About a year and a half ago, Megan Meier hung herself after a boy she liked and talked to via MySpace turned on her. Turns out the “boy” was a hoax; a fake profile created by Megan’s friend (and also her neighbor), another teenage girl and her friend’s mother, Lori Drew.
[Drew] claims the profile was the work of her teenage daughter and a teenage employee called Ashley Grills.
Last month, Grills, now 19, went on national TV saying that while she was responsible for setting up the fake Josh profile, Lori Drew and her daughter were also involved in the cruel hoax.
The message was supposed to end the online relationship with “Josh” because Grills felt the joke had gone too far. “I was trying to get her angry so she would leave him alone and I could get rid of the whole MySpace,” Grills said.

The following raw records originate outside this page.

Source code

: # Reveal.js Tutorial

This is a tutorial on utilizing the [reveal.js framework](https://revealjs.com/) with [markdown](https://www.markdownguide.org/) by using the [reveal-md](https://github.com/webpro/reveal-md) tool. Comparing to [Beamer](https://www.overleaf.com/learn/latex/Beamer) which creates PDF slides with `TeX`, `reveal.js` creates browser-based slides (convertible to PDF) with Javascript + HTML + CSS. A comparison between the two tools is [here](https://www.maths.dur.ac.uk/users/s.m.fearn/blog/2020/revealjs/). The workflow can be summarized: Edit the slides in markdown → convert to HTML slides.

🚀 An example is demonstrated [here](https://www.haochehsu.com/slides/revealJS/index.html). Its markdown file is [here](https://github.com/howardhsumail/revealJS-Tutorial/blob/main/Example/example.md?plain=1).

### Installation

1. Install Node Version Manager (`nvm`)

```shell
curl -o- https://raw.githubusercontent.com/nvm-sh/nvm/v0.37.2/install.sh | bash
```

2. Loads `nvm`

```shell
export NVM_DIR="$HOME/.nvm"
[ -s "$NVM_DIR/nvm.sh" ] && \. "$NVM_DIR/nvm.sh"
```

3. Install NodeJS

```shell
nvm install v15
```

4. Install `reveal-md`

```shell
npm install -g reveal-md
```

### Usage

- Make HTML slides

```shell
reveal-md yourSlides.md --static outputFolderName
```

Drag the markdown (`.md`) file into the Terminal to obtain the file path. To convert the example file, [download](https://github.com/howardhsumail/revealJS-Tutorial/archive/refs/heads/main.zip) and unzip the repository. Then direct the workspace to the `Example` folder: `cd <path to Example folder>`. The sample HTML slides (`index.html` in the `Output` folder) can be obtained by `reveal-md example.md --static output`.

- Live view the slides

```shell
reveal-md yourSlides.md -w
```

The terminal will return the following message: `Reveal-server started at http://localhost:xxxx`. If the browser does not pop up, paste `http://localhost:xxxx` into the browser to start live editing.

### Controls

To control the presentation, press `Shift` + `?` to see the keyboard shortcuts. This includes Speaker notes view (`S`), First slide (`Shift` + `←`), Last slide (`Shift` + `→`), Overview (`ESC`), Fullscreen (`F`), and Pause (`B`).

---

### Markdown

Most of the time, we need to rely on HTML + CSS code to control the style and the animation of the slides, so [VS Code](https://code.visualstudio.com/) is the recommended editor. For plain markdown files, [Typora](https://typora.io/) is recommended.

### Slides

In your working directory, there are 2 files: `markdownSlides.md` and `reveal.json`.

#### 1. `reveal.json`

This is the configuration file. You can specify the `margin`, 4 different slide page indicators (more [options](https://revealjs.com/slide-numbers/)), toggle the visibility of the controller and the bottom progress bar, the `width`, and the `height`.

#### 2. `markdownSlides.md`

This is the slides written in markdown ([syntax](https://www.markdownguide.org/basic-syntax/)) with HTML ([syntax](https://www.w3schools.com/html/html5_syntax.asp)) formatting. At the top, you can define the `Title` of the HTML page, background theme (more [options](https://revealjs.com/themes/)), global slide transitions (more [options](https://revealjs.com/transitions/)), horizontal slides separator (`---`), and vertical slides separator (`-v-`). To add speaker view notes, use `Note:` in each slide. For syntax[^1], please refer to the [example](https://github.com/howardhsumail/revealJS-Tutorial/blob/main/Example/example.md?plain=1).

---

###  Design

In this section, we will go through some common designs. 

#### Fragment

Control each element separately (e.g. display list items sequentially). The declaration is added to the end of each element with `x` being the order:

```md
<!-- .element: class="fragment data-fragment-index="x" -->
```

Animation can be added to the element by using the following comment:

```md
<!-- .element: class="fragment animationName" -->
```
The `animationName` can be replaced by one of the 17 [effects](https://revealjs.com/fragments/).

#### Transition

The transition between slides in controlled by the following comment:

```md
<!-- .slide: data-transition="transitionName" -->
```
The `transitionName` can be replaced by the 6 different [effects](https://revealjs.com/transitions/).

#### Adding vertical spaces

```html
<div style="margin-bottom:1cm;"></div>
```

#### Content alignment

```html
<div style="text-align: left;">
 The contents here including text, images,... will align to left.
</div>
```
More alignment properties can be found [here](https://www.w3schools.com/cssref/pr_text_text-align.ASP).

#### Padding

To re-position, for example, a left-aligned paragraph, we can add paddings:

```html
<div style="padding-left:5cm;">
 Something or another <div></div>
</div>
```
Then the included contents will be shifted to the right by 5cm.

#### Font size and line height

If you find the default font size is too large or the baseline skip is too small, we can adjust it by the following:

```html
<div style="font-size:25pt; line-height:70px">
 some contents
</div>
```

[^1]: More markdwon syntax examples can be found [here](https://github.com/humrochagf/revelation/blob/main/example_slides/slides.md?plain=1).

This is a well-intentioned indictment [pdf]. After all, a girl is dead and it seems that but for the hoax, she would be alive. Yet, there is a problem: The indictment was returned by a Federal grand jury in Los Angeles, while the Drews live in St. Louis, MO.

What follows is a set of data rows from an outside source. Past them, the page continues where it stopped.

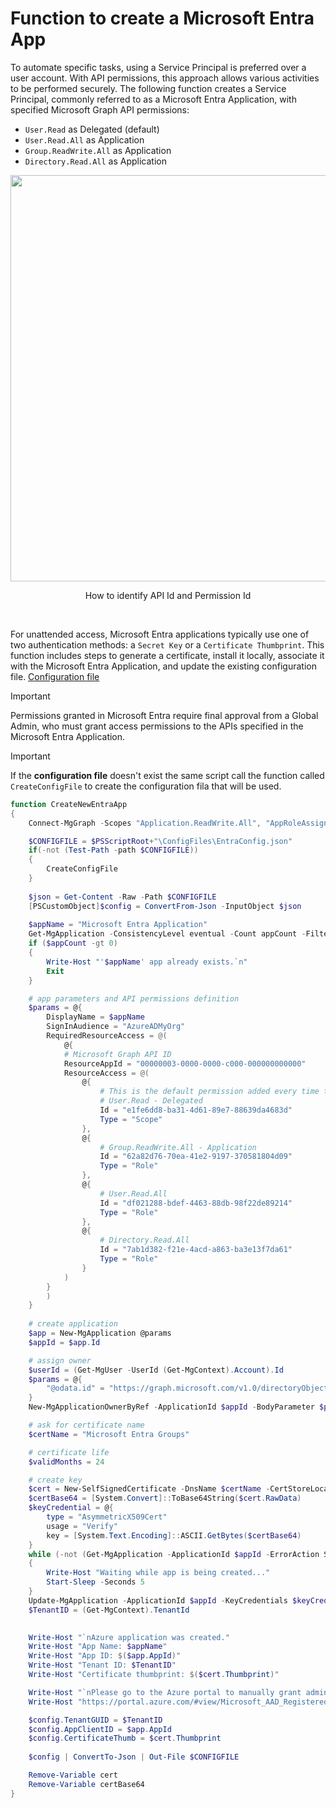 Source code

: # Function to create a Microsoft Entra App

To automate specific tasks, using a Service Principal is preferred over a user account. With API permissions, this approach allows various activities to be performed securely. The following function creates a Service Principal, commonly referred to as a Microsoft Entra Application, with specified Microsoft Graph API permissions:
- `User.Read` as Delegated (default)
- `User.Read.All` as Application
- `Group.ReadWrite.All` as Application
- `Directory.Read.All` as Application


<p align="center">
<img src="https://github.com/user-attachments/assets/b5ba2c8b-7d49-40bd-ab82-add5b1b5b840" width="650"></p>
<p align="center">How to identify API Id and Permission Id</p>
<br>

For unattended access, Microsoft Entra applications typically use one of two authentication methods: a `Secret Key` or a `Certificate Thumbprint`. This function includes steps to generate a certificate, install it locally, associate it with the Microsoft Entra Application, and update the existing configuration file. [Configuration file](CreateConfigFile.md)

> [!IMPORTANT]
> Permissions granted in Microsoft Entra require final approval from a Global Admin, who must grant access permissions to the APIs specified in the Microsoft Entra Application.

> [!IMPORTANT]
> If the **configuration file** doesn't exist the same script call the function called `CreateConfigFile` to create the configuration fila that will be used.

```powershell
function CreateNewEntraApp
{
    Connect-MgGraph -Scopes "Application.ReadWrite.All", "AppRoleAssignment.ReadWrite.All", "Directory.ReadWrite.All", "User.ReadWrite.All" -NoWelcome

	$CONFIGFILE = $PSScriptRoot+"\ConfigFiles\EntraConfig.json"
	if(-not (Test-Path -path $CONFIGFILE))
	{
		CreateConfigFile
	}
	
	$json = Get-Content -Raw -Path $CONFIGFILE
	[PSCustomObject]$config = ConvertFrom-Json -InputObject $json
	
    $appName = "Microsoft Entra Application"
    Get-MgApplication -ConsistencyLevel eventual -Count appCount -Filter "startsWith(DisplayName, '$appName')" | Out-Null
    if ($appCount -gt 0)
    {   
        Write-Host "'$appName' app already exists.`n"
		Exit
    }

    # app parameters and API permissions definition
    $params = @{
        DisplayName = $appName
        SignInAudience = "AzureADMyOrg"
        RequiredResourceAccess = @(
            @{
            # Microsoft Graph API ID
            ResourceAppId = "00000003-0000-0000-c000-000000000000"
            ResourceAccess = @(
                @{
                    # This is the default permission added every time that a MIcrosoft Entra App is created
                    # User.Read - Delegated
                    Id = "e1fe6dd8-ba31-4d61-89e7-88639da4683d"
                    Type = "Scope"
                },
                @{
                    # Group.ReadWrite.All - Application
                    Id = "62a82d76-70ea-41e2-9197-370581804d09"
                    Type = "Role"
                },
                @{
                    # User.Read.All
                    Id = "df021288-bdef-4463-88db-98f22de89214"
                    Type = "Role"
                },
                @{
                    # Directory.Read.All
                    Id = "7ab1d382-f21e-4acd-a863-ba3e13f7da61"
                    Type = "Role"
                }
            )
        }
        )
    }
	
    # create application
    $app = New-MgApplication @params
    $appId = $app.Id

    # assign owner
    $userId = (Get-MgUser -UserId (Get-MgContext).Account).Id
    $params = @{
        "@odata.id" = "https://graph.microsoft.com/v1.0/directoryObjects/$userId"
    }
    New-MgApplicationOwnerByRef -ApplicationId $appId -BodyParameter $params

    # ask for certificate name
    $certName = "Microsoft Entra Groups"

    # certificate life
    $validMonths = 24

    # create key
    $cert = New-SelfSignedCertificate -DnsName $certName -CertStoreLocation "cert:\CurrentUser\My" -NotAfter (Get-Date).AddMonths($validMonths)
    $certBase64 = [System.Convert]::ToBase64String($cert.RawData)
    $keyCredential = @{
        type = "AsymmetricX509Cert"
        usage = "Verify"
        key = [System.Text.Encoding]::ASCII.GetBytes($certBase64)
    }
    while (-not (Get-MgApplication -ApplicationId $appId -ErrorAction SilentlyContinue)) 
    {
        Write-Host "Waiting while app is being created..."
        Start-Sleep -Seconds 5
    }
    Update-MgApplication -ApplicationId $appId -KeyCredentials $keyCredential -ErrorAction Stop
	$TenantID = (Get-MgContext).TenantId
	

    Write-Host "`nAzure application was created."
    Write-Host "App Name: $appName"
    Write-Host "App ID: $($app.AppId)"
	Write-Host "Tenant ID: $TenantID"
    Write-Host "Certificate thumbprint: $($cert.Thumbprint)"

    Write-Host "`nPlease go to the Azure portal to manually grant admin consent:"
    Write-Host "https://portal.azure.com/#view/Microsoft_AAD_RegisteredApps/ApplicationMenuBlade/~/CallAnAPI/appId/$($app.AppId)`n" -ForegroundColor Cyan

    $config.TenantGUID = $TenantID
	$config.AppClientID = $app.AppId
    $config.CertificateThumb = $cert.Thumbprint
	
	$config | ConvertTo-Json | Out-File $CONFIGFILE

    Remove-Variable cert
    Remove-Variable certBase64
}
```
<br><br>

Local authorities in St. Louis investigated this incident last year, but were unable to find a law that Drew violated, so no one was charged.
Now, Federal prosecutors have their ham sandwich.

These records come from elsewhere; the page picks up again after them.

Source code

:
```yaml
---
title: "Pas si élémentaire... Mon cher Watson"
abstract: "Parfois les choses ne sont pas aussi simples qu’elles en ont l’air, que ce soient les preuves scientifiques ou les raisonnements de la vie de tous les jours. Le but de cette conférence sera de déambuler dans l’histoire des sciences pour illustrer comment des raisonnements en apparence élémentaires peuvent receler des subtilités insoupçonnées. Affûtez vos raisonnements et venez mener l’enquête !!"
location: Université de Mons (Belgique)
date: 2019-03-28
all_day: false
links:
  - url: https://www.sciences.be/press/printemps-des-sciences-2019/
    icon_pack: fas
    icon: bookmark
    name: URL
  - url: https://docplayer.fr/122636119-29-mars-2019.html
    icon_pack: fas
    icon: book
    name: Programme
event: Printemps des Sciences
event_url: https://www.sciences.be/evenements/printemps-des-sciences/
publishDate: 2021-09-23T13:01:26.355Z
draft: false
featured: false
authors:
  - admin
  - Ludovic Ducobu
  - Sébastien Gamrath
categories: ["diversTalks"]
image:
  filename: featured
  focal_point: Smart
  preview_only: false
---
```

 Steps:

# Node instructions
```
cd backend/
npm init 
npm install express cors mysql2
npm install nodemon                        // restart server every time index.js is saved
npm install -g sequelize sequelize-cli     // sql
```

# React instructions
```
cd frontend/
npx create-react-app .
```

In their eagerness to visit justice on a 49-year-old woman involved in the Megan Meier MySpace suicide tragedy, federal prosecutors in Los Angeles are resorting to a novel and dangerous interpretation of a decades-old computer crime law — potentially making a felon out of anybody who violates the terms of service of any website, experts say.
Lori Drew, of O’Fallon, Missouri, is charged with one count of conspiracy and three violations of the anti-hacking Computer Fraud and Abuse Act, in a case involving cyberbullying through a fake MySpace profile.
Volokh Orin Kerr, correctly in my opinion, lists three major problems with this indictment:
Is it a federal crime to violate contractual limitations on use of a computer?… If the computer owner says that you can only access the computer if you are left-handed, or if you agree to be nice, are you committing a crime if you use the computer and are nasty or you are right-handed? If you violate the Terms of Service, are you committing a crime?
[T]he crime requires the government to show that Drew intended to violate the Terms of Service. That is, lack of authorization must be intentional — it must have been Drew’s conscious object to have violated the TOS.
The third hurdle, and perhaps the easiest way for the defense to win, is that the government’s theory requires proof that the goal of the conspiracy was to obtain information…Her apparent goal was to harass her victim and to cause emotional distress, not to obtain information from her.
Dan Solove at Co-Op is not so sure about the last one, but even if you take that out, I think #2 is a major hurdle. How can they ever prove that a) Drew read the TOS, b) understood that the TOS prevented her from setting up a fake profile to gather information about a daughter’s friend and c) intentionally violated the terms of the TOS? Just won’t happen.
While it would be ideal to have someone on whom to assign blame, it should not come at the risk of stretching the law to fit the circumstances of a particular case. When we start molding the law and stretching it and twisting it to reach one, individual, particularized goal, we start to make it extremely fluid and dangerous in its application.
[Update: Scott has more on this angle here.]
As we see time and again, there are profoundly tragic events that occur in society, for which there is no one who is legally at fault. This seems to be another of those. Of course, that’s no solace to Meier’s family, but this is a very attenuated application of a Federal law.